Fact or Myth: Can Saffron Prevent Age-Related Vision Loss?

This is MYTH.

As we grow older, vision is often the first to go. Extracts of the culinary spice saffron from the crocus flower may be just what we need to forestage age-related vision problems.

Age-Related Macular Degeneration Saffron

Age-related macular degeneration (AMD) afflicts 2% of Americans between 50 and 60, and a whooping 30% of Americans over the age of 75. According to the National Eye Institute, AMD is the principal cause of irreversible blindness in Americans. It manifests as the gradual malfunction of the light-sensing cells in our retinas. As you lose central vision, daily tasks, such as driving and reading, become impaired and eventually give way to legal blindness.

Research has shown that certain plant carotenoids—antioxidant pigments that give fruits and vegetables their colors—can help keep early-stage macular degeneration from progressing, but until recently scientists have been unable to develop a targeted strategy to defend against “normal” loss of visual acuity that occurs with aging. Supplementing with saffron may hold the key.

How Saffron Shows Promise

A few studies have shown that saffron can help improve sensitivity to light, a primary symptom of AMD. The first study tested 20 mg of saffron against a placebo. Researchers randomly gave half of the AMD patients saffron and half of the patients received a placebo for three months. After three months, they reassigned groups and repeated the trial in order to establish consistency and validity to the study.
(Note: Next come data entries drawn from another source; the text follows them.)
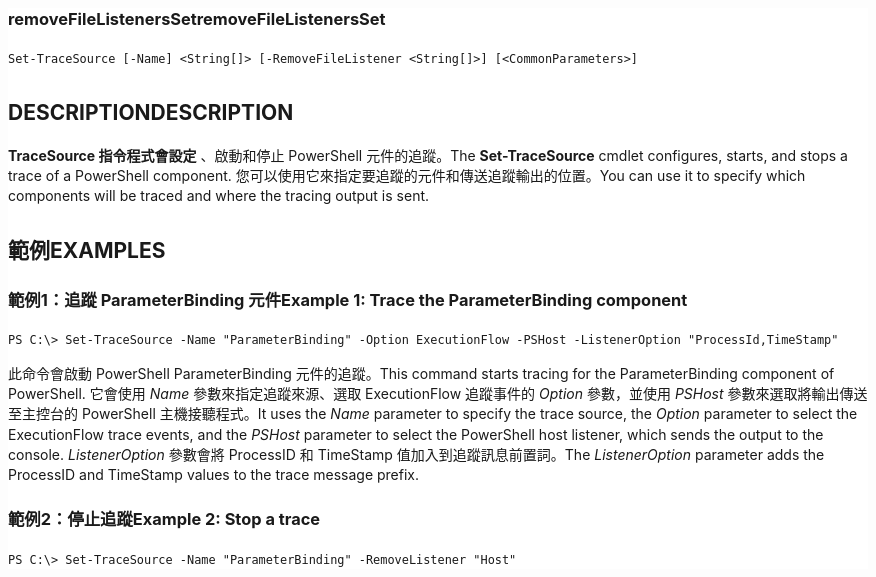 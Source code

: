 ### <span data-ttu-id="d91c6-109">removeFileListenersSet</span><span class="sxs-lookup"><span data-stu-id="d91c6-109">removeFileListenersSet</span></span>

```
Set-TraceSource [-Name] <String[]> [-RemoveFileListener <String[]>] [<CommonParameters>]
```

## <span data-ttu-id="d91c6-110">DESCRIPTION</span><span class="sxs-lookup"><span data-stu-id="d91c6-110">DESCRIPTION</span></span>

<span data-ttu-id="d91c6-111">**TraceSource 指令程式會設定** 、啟動和停止 PowerShell 元件的追蹤。</span><span class="sxs-lookup"><span data-stu-id="d91c6-111">The **Set-TraceSource** cmdlet configures, starts, and stops a trace of a PowerShell component.</span></span>
<span data-ttu-id="d91c6-112">您可以使用它來指定要追蹤的元件和傳送追蹤輸出的位置。</span><span class="sxs-lookup"><span data-stu-id="d91c6-112">You can use it to specify which components will be traced and where the tracing output is sent.</span></span>

## <span data-ttu-id="d91c6-113">範例</span><span class="sxs-lookup"><span data-stu-id="d91c6-113">EXAMPLES</span></span>

### <span data-ttu-id="d91c6-114">範例1：追蹤 ParameterBinding 元件</span><span class="sxs-lookup"><span data-stu-id="d91c6-114">Example 1: Trace the ParameterBinding component</span></span>

```
PS C:\> Set-TraceSource -Name "ParameterBinding" -Option ExecutionFlow -PSHost -ListenerOption "ProcessId,TimeStamp"
```

<span data-ttu-id="d91c6-115">此命令會啟動 PowerShell ParameterBinding 元件的追蹤。</span><span class="sxs-lookup"><span data-stu-id="d91c6-115">This command starts tracing for the ParameterBinding component of PowerShell.</span></span>
<span data-ttu-id="d91c6-116">它會使用 *Name* 參數來指定追蹤來源、選取 ExecutionFlow 追蹤事件的 *Option* 參數，並使用 *PSHost* 參數來選取將輸出傳送至主控台的 PowerShell 主機接聽程式。</span><span class="sxs-lookup"><span data-stu-id="d91c6-116">It uses the *Name* parameter to specify the trace source, the *Option* parameter to select the ExecutionFlow trace events, and the *PSHost* parameter to select the PowerShell host listener, which sends the output to the console.</span></span>
<span data-ttu-id="d91c6-117">*ListenerOption* 參數會將 ProcessID 和 TimeStamp 值加入到追蹤訊息前置詞。</span><span class="sxs-lookup"><span data-stu-id="d91c6-117">The *ListenerOption* parameter adds the ProcessID and TimeStamp values to the trace message prefix.</span></span>

### <span data-ttu-id="d91c6-118">範例2：停止追蹤</span><span class="sxs-lookup"><span data-stu-id="d91c6-118">Example 2: Stop a trace</span></span>

```
PS C:\> Set-TraceSource -Name "ParameterBinding" -RemoveListener "Host"
```
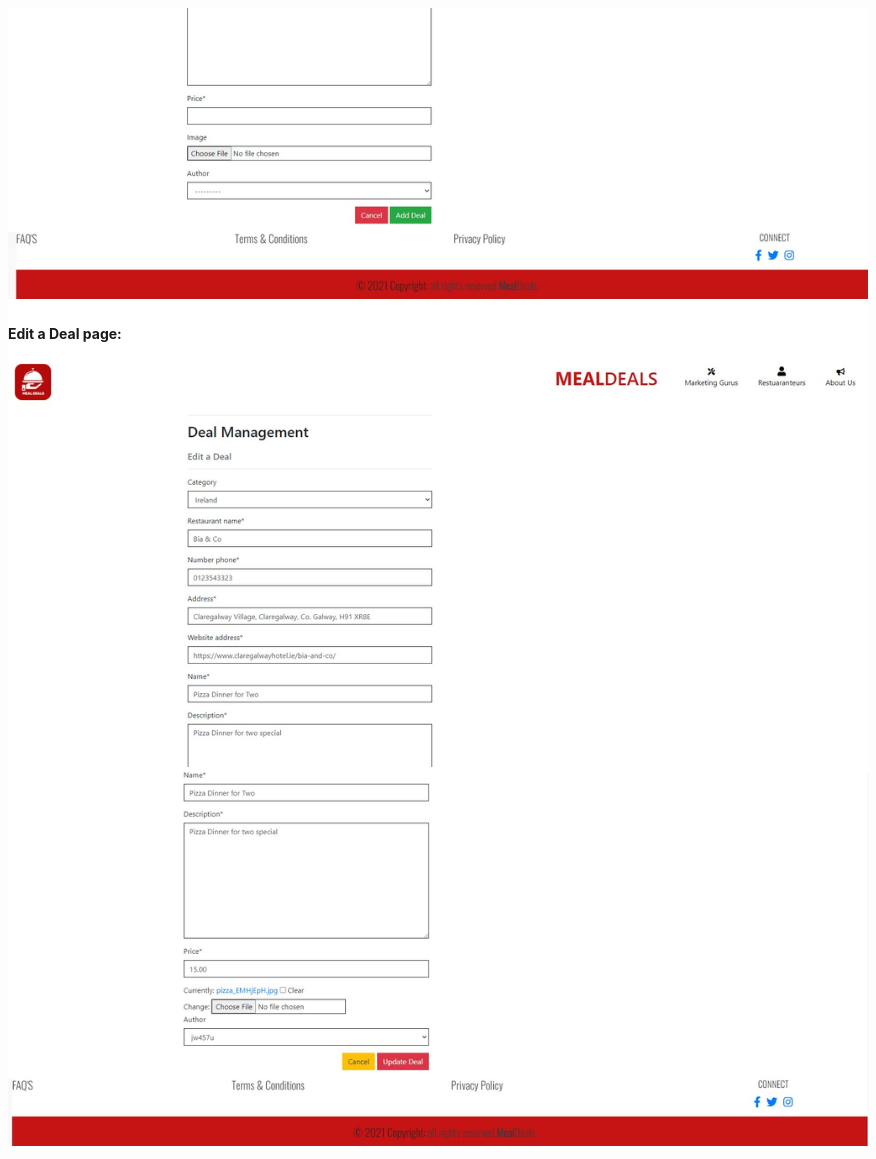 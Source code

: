 ![addDeal](media/readme/addDeal2.jpg)

#### Edit a Deal page: ####
![editDeal](media/readme/editDeal.jpg)
![editDeal](media/readme/editDeal2.jpg)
When patients took the saffron they showed increased sensitivity to light. Researchers used advanced testing that measured the electrical output of retinal cells when stimulated by light. Poor electrical output corresponded to more damaged light-sensitive cells in the retina. When participants took the placebo, there were no improvements in light sensitivity.

Saffron also improved visual acuity, which is how sharp your vision is when looking at a distance. After three months of supplementing with saffron, patients showed an average increase of 1 full line on the eye vision chart, measured at a 20-foot distance. So, an AMD patient with 20/40 vision now had 20/30 vision!

Scientists followed up with a second study that replicated testing circumstances but lasted for 14 months instead of just 3 months. This time, sensitivity to light improved for the entire duration of the study when patients supplemented with saffron, and visual acuity jumped 2 full lines on the Snellen vision chart!

A third study published in the Journal of Translational Medicine confirmed saffron’s vision-enhancing benefits. Results were almost identical over an average of 11 months. The one difference is that this study indicated that vision improvement from saffron supplementation improved regardless of heredity, which means that saffron can possibly improve eyesight in people with or without genetic risk factors.

Experts say that you can double saffron’s benefits by combining it with the vision-boosting nutrients alpha-carotene, lutein, zeaxanthin, astaxanthin, and cyaniding-3-glucoside.

Saffron’s Other Health Benefits

Saffron is an extremely nutrient-dense spice that contains manganese, vitamin C, potassium, magnesium, iron, and vitamin B6. Health experts link saffron with cancer prevention, energy enhancement, immune strengthening, asthma relief, depression treatment, Alzheimer’s protection, and menstrual cramp relief. Dr. Oz even touts it as a weight loss aid!

Add saffron to seafood dishes such as bouillabaisse and paella, rice dishes such as risotto, or tomato-based sauces and soups. For specific vision-enhancing or health-boosting benefits, consider supplementing with saffron extract under the supervision of your doctor.